Network RAID Storage: Proof of Concept

I recently discovered a post on Hack a Day linking to a proof of concept how-to on setting up a software RAID on FTP servers. While the guide is a simple approach to running a network based RAID 5 configuration, a number of tools the original developer used are less than optimal. First, the set up requires both Windows and Linux, meaning you will either need two physical machines, or a virtualized machine in your configuration. The second, and larger problem is that it is restricted to RAID 5 and FTP servers. This article is my attempt to alleviate both of these issues.
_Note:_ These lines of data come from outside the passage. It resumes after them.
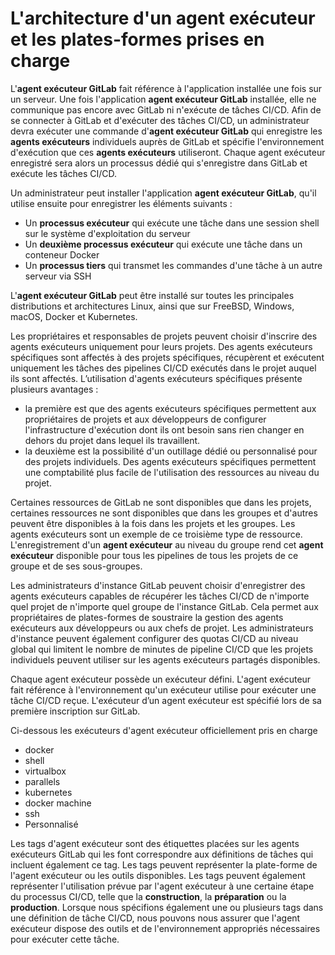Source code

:# L'architecture d'un agent exécuteur et les plates-formes prises en charge

L'**agent exécuteur GitLab** fait référence à l'application installée une fois sur un serveur. Une fois l'application **agent exécuteur GitLab** installée, elle ne communique pas encore avec GitLab ni n'exécute de tâches CI/CD. Afin de se connecter à GitLab et d'exécuter des tâches CI/CD, un administrateur devra exécuter une commande d'**agent exécuteur GitLab** qui enregistre les **agents exécuteurs** individuels auprès de GitLab et spécifie l'environnement d'exécution que ces **agents exécuteurs** utiliseront. Chaque agent exécuteur enregistré sera alors un processus dédié qui s'enregistre dans GitLab et exécute les tâches CI/CD.

Un administrateur peut installer l'application **agent exécuteur GitLab**, qu'il utilise ensuite pour enregistrer les éléments suivants :
- Un **processus exécuteur** qui exécute une tâche dans une session shell sur le système d'exploitation du serveur
- Un **deuxième processus exécuteur** qui exécute une tâche dans un conteneur Docker
- Un **processus tiers** qui transmet les commandes d'une tâche à un autre serveur via SSH

L'**agent exécuteur GitLab** peut être installé sur toutes les principales distributions et architectures Linux, ainsi que sur FreeBSD, Windows, macOS, Docker et Kubernetes.

Les propriétaires et responsables de projets peuvent choisir d'inscrire des agents exécuteurs uniquement pour leurs projets. Des agents exécuteurs spécifiques sont affectés à des projets spécifiques, récupèrent et exécutent uniquement les tâches des pipelines CI/CD exécutés dans le projet auquel ils sont affectés. L’utilisation d'agents exécuteurs spécifiques présente plusieurs avantages : 
- la première est que des agents exécuteurs spécifiques permettent aux propriétaires de projets et aux développeurs de configurer l'infrastructure d'exécution dont ils ont besoin sans rien changer en dehors du projet dans lequel ils travaillent.
- la deuxième est la possibilité d'un outillage dédié ou personnalisé pour des projets individuels. Des agents exécuteurs spécifiques permettent une comptabilité plus facile de l'utilisation des ressources au niveau du projet.

Certaines ressources de GitLab ne sont disponibles que dans les projets, certaines ressources ne sont disponibles que dans les groupes et d'autres peuvent être disponibles à la fois dans les projets et les groupes. Les agents exécuteurs sont un exemple de ce troisième type de ressource. L'enregistrement d'un **agent exécuteur** au niveau du groupe rend cet **agent exécuteur** disponible pour tous les pipelines de tous les projets de ce groupe et de ses sous-groupes.

Les administrateurs d'instance GitLab peuvent choisir d'enregistrer des agents exécuteurs capables de récupérer les tâches CI/CD de n'importe quel projet de n'importe quel groupe de l'instance GitLab. Cela permet aux propriétaires de plates-formes de soustraire la gestion des agents exécuteurs aux développeurs ou aux chefs de projet. Les administrateurs d'instance peuvent également configurer des quotas CI/CD au niveau global qui limitent le nombre de minutes de pipeline CI/CD que les projets individuels peuvent utiliser sur les agents exécuteurs partagés disponibles.

Chaque agent exécuteur possède un exécuteur défini. L'agent exécuteur fait référence à l'environnement qu'un exécuteur utilise pour exécuter une tâche CI/CD reçue. L'exécuteur d’un agent exécuteur est spécifié lors de sa première inscription sur GitLab.

Ci-dessous les exécuteurs d'agent exécuteur officiellement pris en charge
- docker
- shell
- virtualbox
- parallels
- kubernetes
- docker machine
- ssh
- Personnalisé

Les tags d'agent exécuteur sont des étiquettes placées sur les agents exécuteurs GitLab qui les font correspondre aux définitions de tâches qui incluent également ce tag. Les tags peuvent représenter la plate-forme de l'agent exécuteur ou les outils disponibles. Les tags peuvent également représenter l'utilisation prévue par l'agent exécuteur à une certaine étape du processus CI/CD, telle que la **construction**, la **préparation** ou la **production**. Lorsque nous spécifions également une ou plusieurs tags dans une définition de tâche CI/CD, nous pouvons nous assurer que l'agent exécuteur dispose des outils et de l'environnement appropriés nécessaires pour exécuter cette tâche.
The goals of this project will be simple: establish a software RAID configuration that supports all of the common RAID levels, works across network share protocol, works with any number of network shares, works with different types of network shares simultaneously, and is based entirely on open source software. Simple.
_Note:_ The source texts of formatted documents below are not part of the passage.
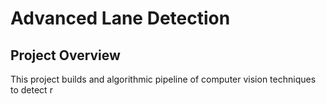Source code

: # Advanced Lane Detection

## Project Overview

This project builds and algorithmic pipeline of computer vision techniques to detect r

<!--stackedit_data:
eyJoaXN0b3J5IjpbLTE2MDczNTQ2MzddfQ==
-->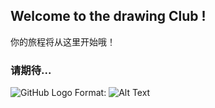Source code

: ## Welcome to the drawing Club !

你的旅程将从这里开始哦！

### 请期待...

![GitHub Logo](/images/壁纸.jpeg)
Format: ![Alt Text](url)

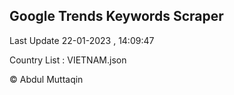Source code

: 

## Google Trends Keywords Scraper 
 
Last Update 22-01-2023 , 14:09:47

Country List :
VIETNAM.json



© Abdul Muttaqin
To start, this proof of concept has two network shares mounted an NFS share and an SMB share:

MotomaSTYLE raiddemo # ls -la total 4 drwxr-xr-x 4 root root 80 Dec 27 21:49 ./ drwxr-xr-x 33 root root 80 Dec 27 21:49 ../ drwxr-xr-x 2 root root 80 Dec 27 21:49 nfsmountpoint/ drwxr-xr-x 2 root root 80 Dec 27 21:49 smbmountpoint/
Software RAID is nothing new in the Linux world and has been around for ages in the form of the raidtools package. Raidtools itself is difficult to use and maintain, and its feature set is limited. For those reasons, the project will rely on the mdadm tool to facilitate the network RAID architecture. The benefits mdadm is that it supports all of the major RAID levels, works on any properly partitioned device, and it a breeze to use.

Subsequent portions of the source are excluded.